◆ PROBLEM STATEMENT ◆
Below are the records; they must be reproduced verbatim.

◆ DATA IN THIS EXERCISE ◆

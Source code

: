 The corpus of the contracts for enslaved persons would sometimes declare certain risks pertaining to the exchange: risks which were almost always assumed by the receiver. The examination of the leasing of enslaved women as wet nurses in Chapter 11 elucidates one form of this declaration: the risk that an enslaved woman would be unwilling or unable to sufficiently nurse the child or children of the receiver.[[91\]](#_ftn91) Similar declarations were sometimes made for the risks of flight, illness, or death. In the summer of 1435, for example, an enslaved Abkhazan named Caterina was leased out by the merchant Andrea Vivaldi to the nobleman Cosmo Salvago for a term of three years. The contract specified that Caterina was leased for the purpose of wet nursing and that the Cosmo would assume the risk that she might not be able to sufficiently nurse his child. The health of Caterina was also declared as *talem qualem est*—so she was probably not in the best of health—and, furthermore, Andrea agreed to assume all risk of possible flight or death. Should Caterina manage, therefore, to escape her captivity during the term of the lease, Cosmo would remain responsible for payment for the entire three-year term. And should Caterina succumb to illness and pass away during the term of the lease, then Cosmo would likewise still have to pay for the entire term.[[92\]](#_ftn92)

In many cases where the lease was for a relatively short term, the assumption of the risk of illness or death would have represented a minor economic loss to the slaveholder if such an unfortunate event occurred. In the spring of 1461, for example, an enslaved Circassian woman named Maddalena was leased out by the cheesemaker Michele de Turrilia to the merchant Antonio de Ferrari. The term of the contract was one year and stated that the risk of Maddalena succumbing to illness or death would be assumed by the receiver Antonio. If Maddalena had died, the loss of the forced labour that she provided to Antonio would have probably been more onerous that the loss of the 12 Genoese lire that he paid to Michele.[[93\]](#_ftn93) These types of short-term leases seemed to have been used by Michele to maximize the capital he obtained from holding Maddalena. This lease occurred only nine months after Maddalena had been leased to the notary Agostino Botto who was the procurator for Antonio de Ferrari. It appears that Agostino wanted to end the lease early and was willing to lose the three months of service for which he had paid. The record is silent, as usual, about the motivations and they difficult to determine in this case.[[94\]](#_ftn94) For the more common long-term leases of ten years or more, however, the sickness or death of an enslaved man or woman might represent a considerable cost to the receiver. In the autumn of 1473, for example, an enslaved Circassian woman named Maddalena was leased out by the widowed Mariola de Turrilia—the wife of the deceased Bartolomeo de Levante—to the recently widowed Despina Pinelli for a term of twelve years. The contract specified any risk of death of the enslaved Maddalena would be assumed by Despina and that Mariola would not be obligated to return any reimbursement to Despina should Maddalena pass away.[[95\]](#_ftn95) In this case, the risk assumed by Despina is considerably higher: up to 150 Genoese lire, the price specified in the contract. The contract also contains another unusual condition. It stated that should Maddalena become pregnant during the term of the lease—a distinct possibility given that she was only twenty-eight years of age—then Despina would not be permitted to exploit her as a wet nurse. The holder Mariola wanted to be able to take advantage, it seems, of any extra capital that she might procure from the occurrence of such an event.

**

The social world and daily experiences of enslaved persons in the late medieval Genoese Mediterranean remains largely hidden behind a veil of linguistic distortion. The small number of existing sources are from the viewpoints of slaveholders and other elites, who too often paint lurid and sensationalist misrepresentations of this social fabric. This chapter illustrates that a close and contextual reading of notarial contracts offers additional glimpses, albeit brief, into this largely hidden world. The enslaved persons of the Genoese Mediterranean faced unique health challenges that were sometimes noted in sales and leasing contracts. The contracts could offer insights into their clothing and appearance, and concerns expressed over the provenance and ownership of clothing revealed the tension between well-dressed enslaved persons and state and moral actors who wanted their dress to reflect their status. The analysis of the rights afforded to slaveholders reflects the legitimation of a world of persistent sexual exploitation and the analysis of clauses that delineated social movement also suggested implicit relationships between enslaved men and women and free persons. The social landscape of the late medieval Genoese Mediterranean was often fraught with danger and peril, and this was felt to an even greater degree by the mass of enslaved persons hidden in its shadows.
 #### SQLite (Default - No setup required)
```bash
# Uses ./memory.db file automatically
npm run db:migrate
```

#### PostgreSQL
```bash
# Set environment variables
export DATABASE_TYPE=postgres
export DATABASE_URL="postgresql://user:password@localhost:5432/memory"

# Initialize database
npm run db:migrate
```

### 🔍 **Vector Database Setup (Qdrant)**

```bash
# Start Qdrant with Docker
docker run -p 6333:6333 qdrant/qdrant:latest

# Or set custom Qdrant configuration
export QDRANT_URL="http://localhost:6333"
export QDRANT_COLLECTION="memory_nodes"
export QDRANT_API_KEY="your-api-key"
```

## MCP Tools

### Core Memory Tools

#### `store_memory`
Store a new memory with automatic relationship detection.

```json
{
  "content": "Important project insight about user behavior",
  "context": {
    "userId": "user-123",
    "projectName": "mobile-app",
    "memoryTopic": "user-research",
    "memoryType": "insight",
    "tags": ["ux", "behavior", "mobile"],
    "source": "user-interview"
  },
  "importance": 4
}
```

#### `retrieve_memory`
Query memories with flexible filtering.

◆ TASK OUTPUT ◆
Source code

: The corpus of the contracts for enslaved persons would sometimes declare certain risks pertaining to the exchange: risks which were almost always assumed by the receiver. The examination of the leasing of enslaved women as wet nurses in Chapter 11 elucidates one form of this declaration: the risk that an enslaved woman would be unwilling or unable to sufficiently nurse the child or children of the receiver.[[91\]](#_ftn91) Similar declarations were sometimes made for the risks of flight, illness, or death. In the summer of 1435, for example, an enslaved Abkhazan named Caterina was leased out by the merchant Andrea Vivaldi to the nobleman Cosmo Salvago for a term of three years. The contract specified that Caterina was leased for the purpose of wet nursing and that the Cosmo would assume the risk that she might not be able to sufficiently nurse his child. The health of Caterina was also declared as *talem qualem est*—so she was probably not in the best of health—and, furthermore, Andrea agreed to assume all risk of possible flight or death. Should Caterina manage, therefore, to escape her captivity during the term of the lease, Cosmo would remain responsible for payment for the entire three-year term. And should Caterina succumb to illness and pass away during the term of the lease, then Cosmo would likewise still have to pay for the entire term.[[92\]](#_ftn92)

In many cases where the lease was for a relatively short term, the assumption of the risk of illness or death would have represented a minor economic loss to the slaveholder if such an unfortunate event occurred. In the spring of 1461, for example, an enslaved Circassian woman named Maddalena was leased out by the cheesemaker Michele de Turrilia to the merchant Antonio de Ferrari. The term of the contract was one year and stated that the risk of Maddalena succumbing to illness or death would be assumed by the receiver Antonio. If Maddalena had died, the loss of the forced labour that she provided to Antonio would have probably been more onerous that the loss of the 12 Genoese lire that he paid to Michele.[[93\]](#_ftn93) These types of short-term leases seemed to have been used by Michele to maximize the capital he obtained from holding Maddalena. This lease occurred only nine months after Maddalena had been leased to the notary Agostino Botto who was the procurator for Antonio de Ferrari. It appears that Agostino wanted to end the lease early and was willing to lose the three months of service for which he had paid. The record is silent, as usual, about the motivations and they difficult to determine in this case.[[94\]](#_ftn94) For the more common long-term leases of ten years or more, however, the sickness or death of an enslaved man or woman might represent a considerable cost to the receiver. In the autumn of 1473, for example, an enslaved Circassian woman named Maddalena was leased out by the widowed Mariola de Turrilia—the wife of the deceased Bartolomeo de Levante—to the recently widowed Despina Pinelli for a term of twelve years. The contract specified any risk of death of the enslaved Maddalena would be assumed by Despina and that Mariola would not be obligated to return any reimbursement to Despina should Maddalena pass away.[[95\]](#_ftn95) In this case, the risk assumed by Despina is considerably higher: up to 150 Genoese lire, the price specified in the contract. The contract also contains another unusual condition. It stated that should Maddalena become pregnant during the term of the lease—a distinct possibility given that she was only twenty-eight years of age—then Despina would not be permitted to exploit her as a wet nurse. The holder Mariola wanted to be able to take advantage, it seems, of any extra capital that she might procure from the occurrence of such an event.

**

The social world and daily experiences of enslaved persons in the late medieval Genoese Mediterranean remains largely hidden behind a veil of linguistic distortion. The small number of existing sources are from the viewpoints of slaveholders and other elites, who too often paint lurid and sensationalist misrepresentations of this social fabric. This chapter illustrates that a close and contextual reading of notarial contracts offers additional glimpses, albeit brief, into this largely hidden world. The enslaved persons of the Genoese Mediterranean faced unique health challenges that were sometimes noted in sales and leasing contracts. The contracts could offer insights into their clothing and appearance, and concerns expressed over the provenance and ownership of clothing revealed the tension between well-dressed enslaved persons and state and moral actors who wanted their dress to reflect their status. The analysis of the rights afforded to slaveholders reflects the legitimation of a world of persistent sexual exploitation and the analysis of clauses that delineated social movement also suggested implicit relationships between enslaved men and women and free persons. The social landscape of the late medieval Genoese Mediterranean was often fraught with danger and peril, and this was felt to an even greater degree by the mass of enslaved persons hidden in its shadows.
 #### SQLite (Default - No setup required)
```bash
# Uses ./memory.db file automatically
npm run db:migrate
```

#### PostgreSQL
```bash
# Set environment variables
export DATABASE_TYPE=postgres
export DATABASE_URL="postgresql://user:password@localhost:5432/memory"

# Initialize database
npm run db:migrate
```

### 🔍 **Vector Database Setup (Qdrant)**

```bash
# Start Qdrant with Docker
docker run -p 6333:6333 qdrant/qdrant:latest

# Or set custom Qdrant configuration
export QDRANT_URL="http://localhost:6333"
export QDRANT_COLLECTION="memory_nodes"
export QDRANT_API_KEY="your-api-key"
```

## MCP Tools

### Core Memory Tools

#### `store_memory`
Store a new memory with automatic relationship detection.

```json
{
  "content": "Important project insight about user behavior",
  "context": {
    "userId": "user-123",
    "projectName": "mobile-app",
    "memoryTopic": "user-research",
    "memoryType": "insight",
    "tags": ["ux", "behavior", "mobile"],
    "source": "user-interview"
  },
  "importance": 4
}
```

#### `retrieve_memory`
Query memories with flexible filtering.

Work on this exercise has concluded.